Carbon Dioxide (CO2)
A single carbon (C) atom is joined to two oxygen (O) atoms in carbon dioxide, forming the compound gas carbon dioxide. Carbon has a valency of four, whereas oxygen has a valency of two. As a result, each oxygen creates a double bond with the carbon by sharing two of its valence electrons with it. As a result, every C=O bond is a double bond.
Methane (CH4)
Methane is made up of one carbon (C) atom and four hydrogen (H) atoms, which is the simplest chemical compound known. Carbon has a valency of four, whereas hydrogen has a valency of one. As a result, each hydrogen will share its single electron with the carbon and establish a single covalent connection with it. In methane, there will be a total of four covalent bonds, all of which will be single bonds, making up the molecule.
Ammonia (NH3)
Nitrogen (N) contains five electrons in its outer orbital and requires three more electrons to complete its valence shell in order to be considered elemental. When it comes to nitrogen (N), hydrogen (H) will share its lone electron, and three hydrogen atoms are required to complete the outermost shell of nitrogen. Three single covalent bonds are formed as a result of this sharing of electrons.
Carbon Monoxide (CO)
Covalent bonds between the carbon (C) and oxygen (O) atoms form the carbon monoxide molecule, which is represented by three covalent bonds.

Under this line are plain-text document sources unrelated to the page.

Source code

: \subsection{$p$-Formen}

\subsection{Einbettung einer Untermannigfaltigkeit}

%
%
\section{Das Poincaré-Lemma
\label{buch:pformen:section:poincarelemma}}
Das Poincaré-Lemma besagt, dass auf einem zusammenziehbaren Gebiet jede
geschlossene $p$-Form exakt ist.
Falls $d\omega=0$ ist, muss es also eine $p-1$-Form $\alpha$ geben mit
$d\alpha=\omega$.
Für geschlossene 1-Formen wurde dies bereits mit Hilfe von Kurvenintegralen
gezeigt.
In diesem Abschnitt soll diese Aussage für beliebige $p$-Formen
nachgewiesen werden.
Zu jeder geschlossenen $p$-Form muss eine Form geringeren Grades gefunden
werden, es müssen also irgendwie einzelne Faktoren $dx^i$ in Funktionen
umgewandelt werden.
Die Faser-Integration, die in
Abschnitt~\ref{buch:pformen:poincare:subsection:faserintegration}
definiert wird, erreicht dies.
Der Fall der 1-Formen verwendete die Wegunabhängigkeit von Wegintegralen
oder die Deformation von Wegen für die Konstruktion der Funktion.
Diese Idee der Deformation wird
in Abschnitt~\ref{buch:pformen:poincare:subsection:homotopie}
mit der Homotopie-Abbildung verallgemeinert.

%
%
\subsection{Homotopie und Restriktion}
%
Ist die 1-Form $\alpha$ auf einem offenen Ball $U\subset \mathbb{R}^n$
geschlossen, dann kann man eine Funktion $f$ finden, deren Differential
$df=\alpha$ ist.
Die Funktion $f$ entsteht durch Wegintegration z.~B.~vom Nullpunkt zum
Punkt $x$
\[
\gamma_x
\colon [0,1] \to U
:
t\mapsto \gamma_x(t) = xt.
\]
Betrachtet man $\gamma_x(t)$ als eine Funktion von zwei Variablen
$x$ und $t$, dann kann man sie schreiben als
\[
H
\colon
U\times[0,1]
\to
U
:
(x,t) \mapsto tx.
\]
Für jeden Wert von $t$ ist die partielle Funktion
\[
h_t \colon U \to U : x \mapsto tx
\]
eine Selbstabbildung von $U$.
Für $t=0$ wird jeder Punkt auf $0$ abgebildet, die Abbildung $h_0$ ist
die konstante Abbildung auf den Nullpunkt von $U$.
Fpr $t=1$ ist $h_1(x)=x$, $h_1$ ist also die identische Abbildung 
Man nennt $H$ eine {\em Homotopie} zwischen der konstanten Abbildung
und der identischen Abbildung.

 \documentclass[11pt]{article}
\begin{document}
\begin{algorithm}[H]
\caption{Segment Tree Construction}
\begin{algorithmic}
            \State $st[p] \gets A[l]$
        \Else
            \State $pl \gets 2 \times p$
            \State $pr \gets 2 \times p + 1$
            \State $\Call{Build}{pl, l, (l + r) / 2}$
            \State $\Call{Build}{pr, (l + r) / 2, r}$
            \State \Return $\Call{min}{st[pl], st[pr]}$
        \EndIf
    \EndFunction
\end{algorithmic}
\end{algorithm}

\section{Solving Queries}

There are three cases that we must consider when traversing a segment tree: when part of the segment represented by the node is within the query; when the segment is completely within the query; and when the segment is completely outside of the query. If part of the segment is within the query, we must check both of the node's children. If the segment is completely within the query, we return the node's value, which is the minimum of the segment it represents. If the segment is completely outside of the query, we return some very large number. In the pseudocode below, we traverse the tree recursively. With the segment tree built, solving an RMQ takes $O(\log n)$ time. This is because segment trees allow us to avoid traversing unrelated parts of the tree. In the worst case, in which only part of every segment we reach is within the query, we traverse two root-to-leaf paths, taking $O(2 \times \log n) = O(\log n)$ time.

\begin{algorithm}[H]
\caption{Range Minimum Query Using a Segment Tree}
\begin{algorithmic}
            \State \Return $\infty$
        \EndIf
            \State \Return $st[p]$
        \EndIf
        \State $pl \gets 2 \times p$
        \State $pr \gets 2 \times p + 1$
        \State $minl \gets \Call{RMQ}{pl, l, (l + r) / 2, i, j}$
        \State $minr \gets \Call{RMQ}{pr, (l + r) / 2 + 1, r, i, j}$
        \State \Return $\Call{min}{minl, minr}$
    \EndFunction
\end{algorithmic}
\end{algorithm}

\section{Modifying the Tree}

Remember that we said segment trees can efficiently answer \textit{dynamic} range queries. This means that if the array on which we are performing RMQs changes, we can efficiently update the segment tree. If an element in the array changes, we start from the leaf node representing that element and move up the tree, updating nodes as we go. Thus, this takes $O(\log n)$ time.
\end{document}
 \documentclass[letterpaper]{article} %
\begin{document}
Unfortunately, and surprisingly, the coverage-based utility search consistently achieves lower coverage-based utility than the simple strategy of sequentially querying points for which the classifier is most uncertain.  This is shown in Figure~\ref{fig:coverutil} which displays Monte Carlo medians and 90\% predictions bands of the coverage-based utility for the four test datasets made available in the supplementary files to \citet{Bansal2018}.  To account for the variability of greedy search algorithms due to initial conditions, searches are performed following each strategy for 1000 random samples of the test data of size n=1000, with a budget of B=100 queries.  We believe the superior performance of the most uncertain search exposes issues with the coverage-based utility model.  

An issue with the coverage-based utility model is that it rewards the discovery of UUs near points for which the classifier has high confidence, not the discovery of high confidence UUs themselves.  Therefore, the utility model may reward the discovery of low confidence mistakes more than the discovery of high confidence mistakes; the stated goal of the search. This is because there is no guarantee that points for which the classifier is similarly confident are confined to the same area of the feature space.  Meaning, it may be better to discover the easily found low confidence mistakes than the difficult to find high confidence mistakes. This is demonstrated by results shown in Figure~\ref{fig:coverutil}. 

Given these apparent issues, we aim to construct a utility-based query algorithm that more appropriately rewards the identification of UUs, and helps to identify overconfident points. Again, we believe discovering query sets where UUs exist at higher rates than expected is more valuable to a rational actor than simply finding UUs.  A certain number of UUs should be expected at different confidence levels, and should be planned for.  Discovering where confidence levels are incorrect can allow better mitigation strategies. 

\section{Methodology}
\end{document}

Carbon has a valency of four and will require four electrons to complete the outermost shell of the atoms in its atomic structure. Two electrons are required to complete the outermost shell of oxygen, which has a valency of two and requires two electrons. As a result, between the two atoms, a normal double bond will form as expected. Two electrons are required by carbon, which will be supplied by oxygen due to the presence of lone pairs in the gaseous state. This will result in the third covalent bond being a coordinate covalent bond as a result of the transformation.
Iodine Monobromide (IBr)
A substance with the chemical formula IBr, iodine monobromide is an interhalogen compound. When heated to near room temperature, it is a dark red solid that melts. Iodine bromide (IBr) is used in various types of iodometry, same as iodine monochloride is. It serves as a source of I+ for the system. In the ECW model, its Lewis acid characteristics are compared to those of ICl and I2 to determine their relative importance. It has the ability to form CT adducts with Lewis donors.
Conclusion
Except for s orbitals, atomic orbitals have specific directional characteristics that lead to different forms of covalent bonding in different elements. Sigma bonds are created by overlapping orbitals on two distinct atoms. Sigma bonds are created by orbitals from two distinct atoms overlapping. A bond is a single bond. They are caused by lateral overlap of p (or d) orbitals and are weaker than p orbital bonds. One and one bonds connect two atoms, while one and two bonds connect three atoms, forming a triple bond.
Methane (CH4), carbon monoxide (CO), and iodine monobromide are examples of covalent compounds (IBr).